** What to do **
Starting at the first line of the records below, transcribe each line exactly, ending with the line that contains "事情还没有完，我还有机会的。".

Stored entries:
=====
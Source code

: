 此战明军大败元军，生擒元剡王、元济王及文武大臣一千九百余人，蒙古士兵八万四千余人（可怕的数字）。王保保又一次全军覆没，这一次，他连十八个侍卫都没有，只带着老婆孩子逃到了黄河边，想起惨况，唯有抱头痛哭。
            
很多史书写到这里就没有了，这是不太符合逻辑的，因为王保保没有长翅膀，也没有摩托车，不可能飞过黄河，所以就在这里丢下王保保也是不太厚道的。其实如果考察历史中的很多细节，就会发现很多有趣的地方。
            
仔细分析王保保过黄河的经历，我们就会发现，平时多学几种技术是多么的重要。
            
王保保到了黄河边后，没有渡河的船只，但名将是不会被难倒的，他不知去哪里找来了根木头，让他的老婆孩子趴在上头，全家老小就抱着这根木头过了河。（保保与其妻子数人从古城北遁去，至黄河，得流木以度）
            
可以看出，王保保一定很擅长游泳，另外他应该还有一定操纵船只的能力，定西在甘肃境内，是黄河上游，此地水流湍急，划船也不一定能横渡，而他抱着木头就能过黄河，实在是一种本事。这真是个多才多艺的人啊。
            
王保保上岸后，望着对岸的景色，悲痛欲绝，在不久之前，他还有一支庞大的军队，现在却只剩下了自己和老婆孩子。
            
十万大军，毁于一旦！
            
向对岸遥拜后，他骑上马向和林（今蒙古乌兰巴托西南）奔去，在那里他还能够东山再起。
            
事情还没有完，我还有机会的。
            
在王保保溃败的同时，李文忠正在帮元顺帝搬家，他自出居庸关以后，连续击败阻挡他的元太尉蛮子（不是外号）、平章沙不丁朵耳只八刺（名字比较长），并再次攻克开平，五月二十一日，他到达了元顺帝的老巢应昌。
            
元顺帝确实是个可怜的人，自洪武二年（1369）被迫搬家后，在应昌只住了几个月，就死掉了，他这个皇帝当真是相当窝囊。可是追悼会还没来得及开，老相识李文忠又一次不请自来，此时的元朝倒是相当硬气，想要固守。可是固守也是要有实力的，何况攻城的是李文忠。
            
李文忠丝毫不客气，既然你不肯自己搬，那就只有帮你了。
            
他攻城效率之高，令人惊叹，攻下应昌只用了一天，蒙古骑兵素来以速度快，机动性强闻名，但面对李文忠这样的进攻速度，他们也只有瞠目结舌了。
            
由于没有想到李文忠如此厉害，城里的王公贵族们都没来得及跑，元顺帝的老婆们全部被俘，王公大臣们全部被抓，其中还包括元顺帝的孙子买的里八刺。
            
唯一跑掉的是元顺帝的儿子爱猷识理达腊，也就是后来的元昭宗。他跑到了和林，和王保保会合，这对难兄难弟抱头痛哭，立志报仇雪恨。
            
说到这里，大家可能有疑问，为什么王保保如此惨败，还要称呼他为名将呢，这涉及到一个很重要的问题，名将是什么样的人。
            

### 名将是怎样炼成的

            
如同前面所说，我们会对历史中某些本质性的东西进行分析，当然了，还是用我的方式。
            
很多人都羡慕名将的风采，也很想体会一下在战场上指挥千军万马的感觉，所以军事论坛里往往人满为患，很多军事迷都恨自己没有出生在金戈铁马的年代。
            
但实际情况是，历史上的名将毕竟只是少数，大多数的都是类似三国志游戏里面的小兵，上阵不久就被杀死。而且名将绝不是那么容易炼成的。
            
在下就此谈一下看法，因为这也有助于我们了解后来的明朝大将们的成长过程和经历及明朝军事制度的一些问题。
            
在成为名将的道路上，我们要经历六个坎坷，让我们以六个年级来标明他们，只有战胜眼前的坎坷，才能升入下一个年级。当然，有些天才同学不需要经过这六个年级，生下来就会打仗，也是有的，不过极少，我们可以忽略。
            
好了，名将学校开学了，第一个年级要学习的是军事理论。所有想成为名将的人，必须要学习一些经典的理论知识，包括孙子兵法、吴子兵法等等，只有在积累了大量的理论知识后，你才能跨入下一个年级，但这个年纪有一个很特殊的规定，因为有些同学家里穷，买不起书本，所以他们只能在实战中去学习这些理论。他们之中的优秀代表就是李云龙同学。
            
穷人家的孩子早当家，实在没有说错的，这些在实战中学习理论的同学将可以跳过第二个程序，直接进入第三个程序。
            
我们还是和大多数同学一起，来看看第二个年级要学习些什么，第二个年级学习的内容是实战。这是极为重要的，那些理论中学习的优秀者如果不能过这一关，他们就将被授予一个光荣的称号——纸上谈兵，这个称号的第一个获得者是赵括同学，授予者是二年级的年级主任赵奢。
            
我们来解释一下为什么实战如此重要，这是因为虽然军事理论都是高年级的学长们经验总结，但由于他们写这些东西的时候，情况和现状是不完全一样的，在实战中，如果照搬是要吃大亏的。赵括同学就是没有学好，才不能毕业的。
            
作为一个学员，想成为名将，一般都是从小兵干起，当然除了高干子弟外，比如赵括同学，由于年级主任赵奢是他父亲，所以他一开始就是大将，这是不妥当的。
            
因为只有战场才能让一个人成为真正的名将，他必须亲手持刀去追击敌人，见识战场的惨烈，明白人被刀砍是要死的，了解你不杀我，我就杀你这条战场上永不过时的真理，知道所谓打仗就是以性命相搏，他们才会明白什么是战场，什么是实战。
=====
** Finished exercise **
Source code

: 此战明军大败元军，生擒元剡王、元济王及文武大臣一千九百余人，蒙古士兵八万四千余人（可怕的数字）。王保保又一次全军覆没，这一次，他连十八个侍卫都没有，只带着老婆孩子逃到了黄河边，想起惨况，唯有抱头痛哭。
            
很多史书写到这里就没有了，这是不太符合逻辑的，因为王保保没有长翅膀，也没有摩托车，不可能飞过黄河，所以就在这里丢下王保保也是不太厚道的。其实如果考察历史中的很多细节，就会发现很多有趣的地方。
            
仔细分析王保保过黄河的经历，我们就会发现，平时多学几种技术是多么的重要。
            
王保保到了黄河边后，没有渡河的船只，但名将是不会被难倒的，他不知去哪里找来了根木头，让他的老婆孩子趴在上头，全家老小就抱着这根木头过了河。（保保与其妻子数人从古城北遁去，至黄河，得流木以度）
            
可以看出，王保保一定很擅长游泳，另外他应该还有一定操纵船只的能力，定西在甘肃境内，是黄河上游，此地水流湍急，划船也不一定能横渡，而他抱着木头就能过黄河，实在是一种本事。这真是个多才多艺的人啊。
            
王保保上岸后，望着对岸的景色，悲痛欲绝，在不久之前，他还有一支庞大的军队，现在却只剩下了自己和老婆孩子。
            
十万大军，毁于一旦！
            
向对岸遥拜后，他骑上马向和林（今蒙古乌兰巴托西南）奔去，在那里他还能够东山再起。
            
事情还没有完，我还有机会的。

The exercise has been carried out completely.